Para contrarrestar el relato de que en 2022 se importó más, basta con tomar el índice de cantidades, que es una medida de volumen que quita el efecto de los precios. Al respecto, las estadísticas del INDEC indican que el 2025 fue el año de mayores compras al exterior de la serie. Un dato más que contundente.
Además, nos encontramos en máximos de cantidades importadas anualmente, tanto en bienes de consumo como de capital.
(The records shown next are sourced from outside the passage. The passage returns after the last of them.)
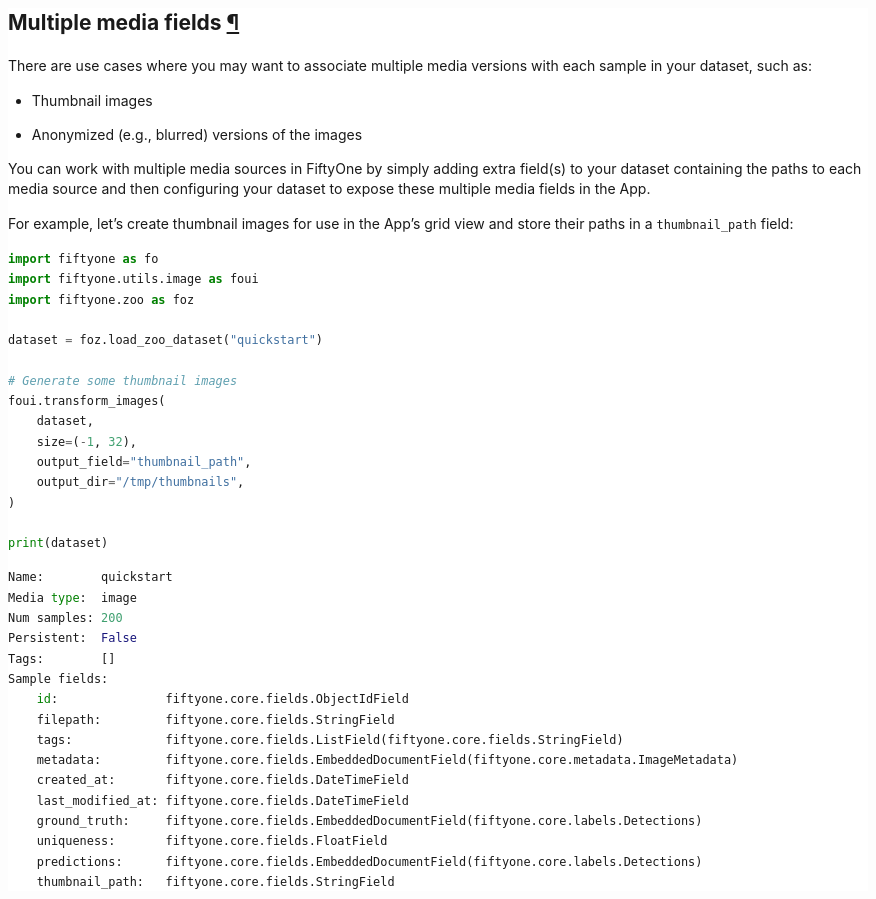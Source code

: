 ## Multiple media fields [¶](\#multiple-media-fields "Permalink to this headline")

There are use cases where you may want to associate multiple media versions
with each sample in your dataset, such as:

- Thumbnail images

- Anonymized (e.g., blurred) versions of the images

You can work with multiple media sources in FiftyOne by simply adding extra
field(s) to your dataset containing the paths to each media source and then
configuring your dataset to expose these multiple media fields in the App.

For example, let’s create thumbnail images for use in the App’s grid view and
store their paths in a `thumbnail_path` field:

```python
import fiftyone as fo
import fiftyone.utils.image as foui
import fiftyone.zoo as foz

dataset = foz.load_zoo_dataset("quickstart")

# Generate some thumbnail images
foui.transform_images(
    dataset,
    size=(-1, 32),
    output_field="thumbnail_path",
    output_dir="/tmp/thumbnails",
)

print(dataset)

```

```python
Name:        quickstart
Media type:  image
Num samples: 200
Persistent:  False
Tags:        []
Sample fields:
    id:               fiftyone.core.fields.ObjectIdField
    filepath:         fiftyone.core.fields.StringField
    tags:             fiftyone.core.fields.ListField(fiftyone.core.fields.StringField)
    metadata:         fiftyone.core.fields.EmbeddedDocumentField(fiftyone.core.metadata.ImageMetadata)
    created_at:       fiftyone.core.fields.DateTimeField
    last_modified_at: fiftyone.core.fields.DateTimeField
    ground_truth:     fiftyone.core.fields.EmbeddedDocumentField(fiftyone.core.labels.Detections)
    uniqueness:       fiftyone.core.fields.FloatField
    predictions:      fiftyone.core.fields.EmbeddedDocumentField(fiftyone.core.labels.Detections)
    thumbnail_path:   fiftyone.core.fields.StringField

```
Esto último, sin embargo, no ocurre con las partes y piezas y con los bienes intermedios, que caen respecto de 2023, en gran medida por el contexto recesivo, aunque también porque al ingresar bienes finales que antes se producían localmente, dejaron de necesitarse piezas e insumos que venían del exterior.
Hoy se transita por el camino opuesto a la lógica de sustitución de importaciones que perseguían otros gobiernos, en pos de aliviar el frente de las divisas e incentivar la producción y el empleo local, bien remunerado y con derechos.
Según una consultora del mercado, entre el tercer trimestre de 2023 y el tercero de 2025, de una muestra de 26 sectores productivos argentinos expuestos al comercio exterior, 20 contrajeron su producción, y en 14 de éstos últimos hubo un gran avance de los productos importados.
La industria no es la prioridad del modelo de tres sectores que trata de instalar el gobierno (agro, energía y minería): una economía de enclave primarizada, endeudada y altamente dependiente de Estados Unidos.
El propio Presidente reconoce que van a cerrar empresas (por ende se perderán empleos), aunque le resta importancia al hecho, ya que supuestamente serán mayores los beneficios de la apertura importadora por comprar más barato. Es la versión 4.0 del mismo modelo de las 4M, que se vivió durante la dictadura cívico -militar (con Martínez de Hoz), el gobierno de Menem y el de Macri.
Respecto del mencionado disciplinamiento de los precios internos, por el momento no se alcanza a ver, ya que la inflación se mantiene en niveles elevados, y creció en febrero un 2,9%, sin evidenciar signos de desaceleración. La variación interanual se ubicó en el 33,1%.
Y si bien hay rubros que ya están sintiendo el rigor de la competencia de la producción importada, como los textiles o línea blanca, ello no significa que los argentinos y las argentinas vayan a poder capitalizar los mentados beneficios de esta apertura y volcarse a la compra de estos bienes.
Por un lado, cuando cae el ingreso disponible de los hogares, producto de que los salarios suben menos que las tarifas de los servicios públicos, el alquiler, u otros gastos fijos, al final de cuentas, y por una cuestión de prioridades en la asignación, suele quedar poco resto para la compra de aquellos importados “que cuesten menos”.
Además, para que alguien pueda acceder a esos productos más baratos es preciso que tenga ingresos. Sin trabajo, porque no hay producción local que lo requiera, no se puede comprar, ni lo barato, ni lo caro.